Please recommend dystopian novels.

I’ve read Brave New World, Fahrenheit 451, and Nineteen Eighty-Four. My next two books are Animal Farm and Logan’s Run. Can you recommend some others you’ve read?

I’ve always loved Oryx and Crake by Margaret Atwood. She also wrote The Handmaid’s Tale which is another dystopian novel and very good too.

Three I’d highly recommend.

The Demolished Man by Alfred Bester

Player Piano by Kurt Vonnegut

A Canticle For Leibowitz by Walter M. Miller Jr

It’s been a long time since I’ve read it, but how is The Demolished Man dystopian? As I recall, it’s set in a functional and reasonably enlightened world.

Second Canticle, also Charles Stross’s Glasshouse.

Do Androids Dream of Electric Sheep and Minority Report by Phillip K. Dick.
Not at all like the movies based upon them.

Ah, yes, I read Player Piano years ago, too, along with most of Vonnegut’s works. I can’t believe I forgot to include it.

I kind of love John Brunner’s Stand on Zanzibar, which is sort of urban/overpopulation-induced dystopia. Old-fashioned (e.g., computers the size of a room) but great, if horribly depressing.

I recently finished KJ Parker’s Devices and Desires trilogy which is not exactly dystopian, more like hard-boiled medieval-ish fantasy, but is rather dystopian/1984-ish in its worldview and might appeal to you for that reason.

I must confess to having hated Glasshouse, which I felt contained a lot of people acting in non-intuitive and frankly OOC ways for no other reason than to advance the plot and make the author’s points, but YMMV.

Yeah, Canticle is awesome. Check that one out. I’d recommend avoiding the “sequel”, though. It came out about forty years after the original and was - perhaps not surprisingly - a little disappointing.

I’d also recommend “Make Room, Make Room!” by Harry Harrison.

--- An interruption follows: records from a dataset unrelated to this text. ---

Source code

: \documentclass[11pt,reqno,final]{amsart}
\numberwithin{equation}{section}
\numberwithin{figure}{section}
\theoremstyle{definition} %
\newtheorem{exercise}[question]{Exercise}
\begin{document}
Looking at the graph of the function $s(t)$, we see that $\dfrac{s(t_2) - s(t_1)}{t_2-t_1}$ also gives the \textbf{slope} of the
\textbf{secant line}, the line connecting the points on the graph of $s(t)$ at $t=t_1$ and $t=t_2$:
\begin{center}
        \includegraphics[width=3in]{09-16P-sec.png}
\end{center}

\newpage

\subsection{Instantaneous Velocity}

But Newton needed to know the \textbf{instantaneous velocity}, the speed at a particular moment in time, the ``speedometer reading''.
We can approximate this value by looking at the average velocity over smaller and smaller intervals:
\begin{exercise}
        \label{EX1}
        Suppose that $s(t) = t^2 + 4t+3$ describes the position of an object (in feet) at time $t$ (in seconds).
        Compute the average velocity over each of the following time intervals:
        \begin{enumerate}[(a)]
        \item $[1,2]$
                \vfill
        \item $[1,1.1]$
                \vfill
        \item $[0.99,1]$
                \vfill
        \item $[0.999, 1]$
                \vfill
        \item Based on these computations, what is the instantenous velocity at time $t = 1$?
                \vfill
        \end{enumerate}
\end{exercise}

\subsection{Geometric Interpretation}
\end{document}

It’s the novel on which “Soylent Green” is based, but the film changed a great deal of the original story.

thwartme

This is not usually my genre, but I loved Never Let Me Go by Kazuo Ishiguro.

It’s the kind of book where I read quite a bit of it, and was vaguely wondering why it was a dystopia … and then when I figured it out, it was a real Holy Crap! moment.

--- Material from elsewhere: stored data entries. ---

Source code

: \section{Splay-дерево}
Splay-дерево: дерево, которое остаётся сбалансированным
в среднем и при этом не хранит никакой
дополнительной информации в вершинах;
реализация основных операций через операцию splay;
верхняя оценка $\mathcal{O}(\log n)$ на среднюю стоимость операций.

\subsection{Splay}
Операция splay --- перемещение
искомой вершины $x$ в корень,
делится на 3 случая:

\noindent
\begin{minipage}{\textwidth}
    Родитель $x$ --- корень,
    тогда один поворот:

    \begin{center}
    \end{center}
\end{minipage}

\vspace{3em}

Well, if you want you can check out my blog. I’ve been reading nothing but dystopian fiction for more than a year and a half, just for kicks.

Just a few of the ones I’ve enjoyed most:

We by Yevgeny Zamyatin: this is pretty much the grandpappy of what you’ve been reading. I found it much more lyrical and romantic (not as in love between people, but as in the Romantic movement) than either Brave New World or 1984.

Sea of Glass by Barry B. Longyear: started out much like several others, but took a turn into even more dark and twisted territory than I expected.

Gun, with Occasional Music by Jonathan Lethem: I just dig the mix of mystery noir and dystopian sf.

Perdido Street Station by China Miéville: intelligent, beautiful, and full of some of the most impossible cruelty I’ve ever run across in print. I have loaned this book to several friends who are chronic readers - only one took to it, but he took to it with the strength that I did and has become a huge Miéville fan. Just the way he writes - over and over I have to go back and winnow out the meaning, but it’s worth it.

I could literally post dozens more, but it’s raining and I’m afraid I’ll lose power and this post. Are you also interested in post-apocolyptical novels, or just dystopian? They tend to get lumped together, but the more I read the further apart they seem.

Also, just to mention: Doc and Fluff, Battle Royale, The Running Man, Naked Lunch, War With the Newts, pretty much anything by William Gibson, and the Planet of the Apes.

A future where government psychics can read your mind isn’t dystopian?

Ayn Rand’s ANTHEM- it’s a quick read without getting bogged down in her philosophy.

Not by definition, no. It depends on how the government uses that power. I don’t recall it being used in a coercive or destructive manner in the novel, but again, it’s been more than 10 years since I’ve read it, and I may not be remembering it correctly.

I agree that it is not dystopian. However, I would also not agree that “Brave New World” is dystopian, so my view could be skewed.

I’d be curious how you came to that conclusion.

I’ve been saying for years that Brave New World was a genuine utopia. Everything worked out great for everyone except John, and the only problem there was that he was fucked up by having grown up outside the putative “dystopia”.

Actually anything by Dick qualifies. *Clans of the Alphane Moon * is the only personal fave whose name I can recall.

I think Atlas Shrugged is kind of dystopian as well…yup, it’s on Wikipedia’s list of dystopian novels. If you do read it, do yourself a favor and skip the radio address – you’ll thank me later.

While we’re at it, A Canticle for Leibowitz isn’t dystopian either; it’s post-apocalyptic.

Also, as far as I remember, everyone was completely satisfied and happy with life, no one had any unfulfilled needs, and everyone felt useful. Dystopia?